The States have come up with various measures to galvanise the market.

There has been a recent slowing of the property market in Jersey. The States have come up with various measures to take effect from the start of this year which are intended to galvanise the market.
The time a person needs to be resident in Jersey before being eligible to purchase most housing is set at present at 12 years. There is some suggestion that this will be decreased to ten years in order to introduce more potential purchasers to the market, although this is currently only a proposal and no decision has been reached.
From January 2009, purchasers of property qualifying as first-time buyers, who are purchasing property up to the value of £400k, will pay no stamp duty on the first £300k of the value. They will pay £1 stamp duty per £100 or part of £100 of the value between £300,000 and £400k. The stamp duty payable on borrowings will be similar - nil up to £300k, and 25p per £100 or part thereof between £300k and £400k. Under the provisions of the new Taxation (Land Transactions) (Jersey) Law 200-, which is expected to come into force in early 2009, a tax equivalent to the value of stamp duty will be levied on all purchases and creations of security interest over shares, where the shares confer exclusive rights of occupation of real property in Jersey. The same first-time-buyer exemptions and reductions will apply.
Further to this stamp duty reduction, the Jersey Homebuy scheme should come into effect in 2009. This scheme entitles qualifying purchasers to buy a new home at 65% of the market value. The scheme has run into teething trouble as it seems there are very few potential purchasers that fit the strict criteria for qualification, and a purchaser of a Jersey Homebuy property would not retain first-time-buyer status. There has been a recent ministerial decision extending the criteria to include those who have previously owned by share transfer or flying freehold - this decision does not seem to have been publicised!
It is hoped that these measures will cause the market to pick up. The present slowdown is largely due to the lack of availability of credit for first-time buyers. In recent years the market has been dominated by one lender which offered higher salary multiples and loan-to values than established banks, and would lend to those who might have been turned down by other lenders. This enabled a great deal more people who other wise would not have been able to buy property to get onto the ladder. This effect may have contributed significantly to the sharp increases in the price of property over the last few years, as there were more potential purchasers for each property.

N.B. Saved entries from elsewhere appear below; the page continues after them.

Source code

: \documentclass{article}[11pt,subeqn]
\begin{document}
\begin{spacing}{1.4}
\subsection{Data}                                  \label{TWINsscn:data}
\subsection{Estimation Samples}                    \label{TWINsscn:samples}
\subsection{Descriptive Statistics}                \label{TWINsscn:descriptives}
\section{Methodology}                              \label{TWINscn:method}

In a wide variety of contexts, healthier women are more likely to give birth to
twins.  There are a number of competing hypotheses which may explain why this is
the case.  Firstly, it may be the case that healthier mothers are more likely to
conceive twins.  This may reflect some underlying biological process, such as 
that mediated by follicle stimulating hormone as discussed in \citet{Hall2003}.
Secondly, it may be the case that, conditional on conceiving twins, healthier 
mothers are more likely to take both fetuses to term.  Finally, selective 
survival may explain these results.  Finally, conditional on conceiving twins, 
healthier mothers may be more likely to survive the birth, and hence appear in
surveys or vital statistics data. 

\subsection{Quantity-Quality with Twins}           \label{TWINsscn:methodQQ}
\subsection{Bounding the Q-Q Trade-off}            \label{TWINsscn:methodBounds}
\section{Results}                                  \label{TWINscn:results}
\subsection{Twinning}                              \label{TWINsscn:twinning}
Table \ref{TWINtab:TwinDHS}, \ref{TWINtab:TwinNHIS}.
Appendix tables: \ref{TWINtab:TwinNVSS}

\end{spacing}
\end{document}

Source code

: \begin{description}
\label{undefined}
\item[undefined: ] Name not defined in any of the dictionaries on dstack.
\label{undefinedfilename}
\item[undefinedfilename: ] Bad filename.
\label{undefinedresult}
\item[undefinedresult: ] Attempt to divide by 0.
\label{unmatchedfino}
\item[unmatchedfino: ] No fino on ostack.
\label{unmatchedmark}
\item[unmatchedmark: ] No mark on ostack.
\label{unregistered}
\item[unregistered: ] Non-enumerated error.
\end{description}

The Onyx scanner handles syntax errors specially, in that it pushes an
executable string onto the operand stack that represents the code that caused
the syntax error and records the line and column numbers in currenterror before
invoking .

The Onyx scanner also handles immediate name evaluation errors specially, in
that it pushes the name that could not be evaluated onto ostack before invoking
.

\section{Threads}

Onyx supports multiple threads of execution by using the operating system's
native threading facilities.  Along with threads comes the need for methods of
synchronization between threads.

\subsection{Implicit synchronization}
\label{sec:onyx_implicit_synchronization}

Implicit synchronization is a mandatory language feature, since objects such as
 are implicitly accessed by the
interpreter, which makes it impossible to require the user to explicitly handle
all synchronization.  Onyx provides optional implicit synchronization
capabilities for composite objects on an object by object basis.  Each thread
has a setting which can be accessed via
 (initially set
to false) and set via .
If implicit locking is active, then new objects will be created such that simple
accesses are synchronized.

Around the middle of last year, the main lender stopped offering new mortgage deals, Anyone coming to the end of a fixed rate mortgage deal has no option but to be transferred to the standard variable rate which is over 7%. This has led to an unfortunate situation: firstly, the volume of first-time buyers that has recently been seen in the marketplace has decreased, as the potential buyers have to conform to the tighter conditions of the longer-established lenders, meaning that less money can be borrowed and a lower loan-to value is acceptable. As the price of property has shot up due to the relaxed lending criteria followed until this year, few first-time buyers have the necessary deposit. This has led to chains of property purchases building up, since the lowest-value property at the bottom of the chain cannot be sold.

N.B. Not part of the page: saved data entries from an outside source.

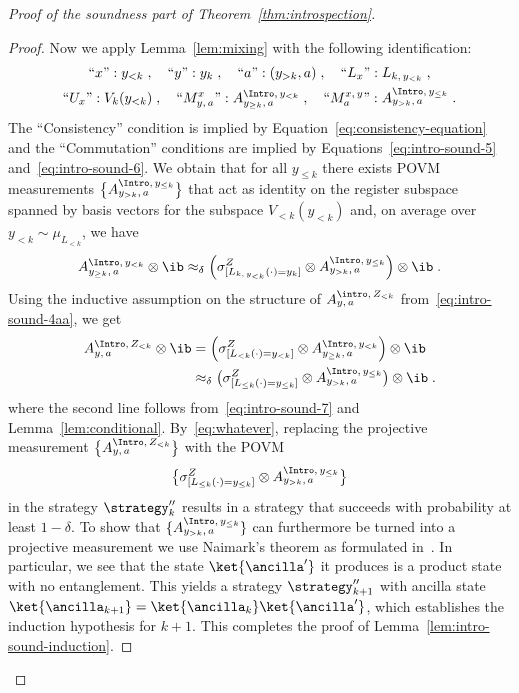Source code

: \begin{proof}[Proof of the soundness part of Theorem~\ref{thm:introspection}]
\begin{proof}
    Now we apply Lemma~\ref{lem:mixing} with the following identification:
    \begin{gather*}
      \text{``$x$''}: y_{< k} \;, \quad
      \text{``$y$''}: y_{k} \;, \quad
      \text{``$a$''}: (y_{> k}, a) \;, \quad
      \text{``$L_x$''}: L_{k,\, y_{<k}} \;,\\
      \text{``$U_x$''}: V_k(y_{< k}) \;, \quad
      \text{``$M^{x}_{y,\, a}$''}: \aigek \;, \quad
      \text{``$M^{x,\, y}_a$''}: \aigk \;.
    \end{gather*}
    The ``Consistency'' condition is implied by
    Equation~\eqref{eq:consistency-equation} and the ``Commutation'' conditions
    are implied by Equations~\eqref{eq:intro-sound-5}
    and~\eqref{eq:intro-sound-6}.
    We obtain that for all $y_{\leq k}$ there exists POVM measurements $\bigl\{
    \aigk \bigr\}$ that act as identity on the register subspace spanned by
    basis vectors for the subspace $V_{< k}(y_{<k})$ and, on average over
    $y_{<k} \sim \mu_{L_{<k}}$, we have
    \begin{equation}\label{eq:intro-sound-7}
      \aigek \otimes \ib
      \approx_\delta \Bigl( \zLk \otimes \aigk  \Bigr)
      \otimes \ib\;.
    \end{equation}
    Using the inductive assumption on the structure of $A^{\intro,\,
      Z_{<k}}_{y,\, a} $ from~\eqref{eq:intro-sound-4aa}, we get
    \begin{align}
      \aizk \otimes \ib
      & = \Bigl( \zLlk \otimes \aigek \Bigr) \otimes \ib \\
      & \approx_\delta \bigl( \zLlek \otimes \aigk \bigr) \otimes \ib\;.
        \label{eq:whatever}
    \end{align}
    where the second line follows from~\eqref{eq:intro-sound-7} and
    Lemma~\ref{lem:conditional}.
    By~\eqref{eq:whatever}, replacing the projective measurement $\bigl\{\aizk
    \bigr\}$ with the POVM
    \begin{equation*}
      \bigl\{\zLlek \otimes \aigk \bigr\}
    \end{equation*}
    in the strategy $\strategy''_k$ results in a strategy that succeeds with
    probability at least $1 - \delta$.
    To show that $\{\aigk\}$ can furthermore be turned into a projective
    measurement we use Naimark's theorem as formulated in~\cite[Theorem
    5.1]{ML20}. In particular, we see that the state
    $\ket{\ancilla'}$ it produces is a product state with no entanglement.
    This yields a strategy $\strategy_{k+1}''$ with ancilla state
    $\ket{\ancilla_{k+1}} = \ket{\ancilla_k}\ket{\ancilla'}$, which establishes
    the induction hypothesis for $k+1$.
    This completes the proof of Lemma~\ref{lem:intro-sound-induction}.
  \end{proof}


\end{proof}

Secondly, those that purchased with a low fixed-rate mortgage in the last few years are coming to the end of their fixed-rate period. Many are finding it difficult to refinance, as the terms on which they initially borrowed are not acceptable to banks currently lending, and are finding it difficult to repay on the high variable rate to which they have been transferred. In a catch-22, they cannot sell the property on as there are no lenders willing to finance potential purchasers.
As the problems are largely with getting together sufficient deposit monies, the stamp duty reductions should go some way to helping first time buyers. By way of illustration, in 2008 a first-time buyer purchasing for £400k with a 90% mortgage of £360k would not have benefited from reduced stamp duty, and would have had to pay the full stamp of £6070 on the purchase and £1850 on the borrowing. In 2009 the same purchase and borrowing would elicit stamp duty of £1000 and £150 respectively - a saving of £6870.
It would seem that the way to attract first-time buyers back to the market is to reduce the initial outlay at the time of purchase, or, in order to balance the needs of the borrower and lender, explore products which would allow a reduced payment without reducing the interest rate available, for example by providing loans that are interest-only for the first couple of years, and switching automatically to a capital repayment product after a period of time.